[Stored data]

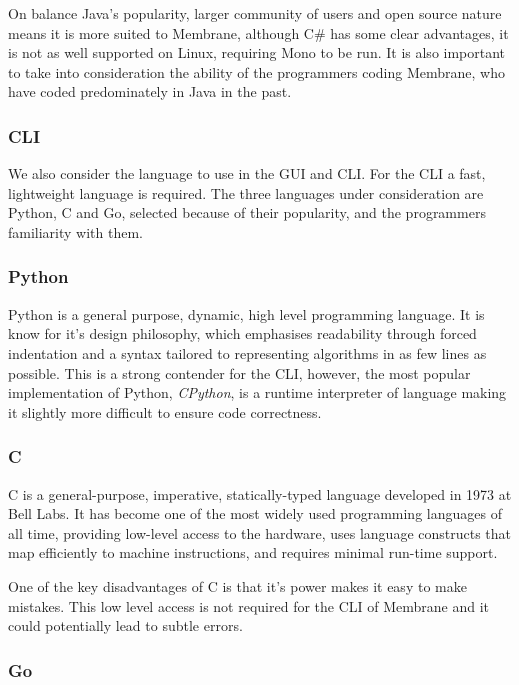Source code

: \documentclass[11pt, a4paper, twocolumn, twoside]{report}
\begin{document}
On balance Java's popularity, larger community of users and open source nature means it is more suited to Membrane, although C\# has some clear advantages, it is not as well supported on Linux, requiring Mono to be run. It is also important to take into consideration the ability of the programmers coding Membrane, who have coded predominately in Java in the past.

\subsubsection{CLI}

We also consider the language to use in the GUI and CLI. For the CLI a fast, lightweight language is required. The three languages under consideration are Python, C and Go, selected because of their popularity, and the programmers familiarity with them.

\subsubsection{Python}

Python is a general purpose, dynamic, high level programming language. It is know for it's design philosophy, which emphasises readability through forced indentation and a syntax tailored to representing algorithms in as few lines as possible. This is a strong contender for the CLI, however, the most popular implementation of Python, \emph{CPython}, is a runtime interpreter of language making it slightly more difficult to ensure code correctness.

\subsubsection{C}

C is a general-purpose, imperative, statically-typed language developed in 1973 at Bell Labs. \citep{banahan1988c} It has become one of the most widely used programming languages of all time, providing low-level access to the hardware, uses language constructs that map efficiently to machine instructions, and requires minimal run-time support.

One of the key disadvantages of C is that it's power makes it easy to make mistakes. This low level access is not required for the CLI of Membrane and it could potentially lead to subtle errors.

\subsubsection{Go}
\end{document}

■ **WORK ITEM**:
Figure out how many lines of the data above include "level", then give the number and nothing more.

■ **COMPLETED EXERCISE**:
3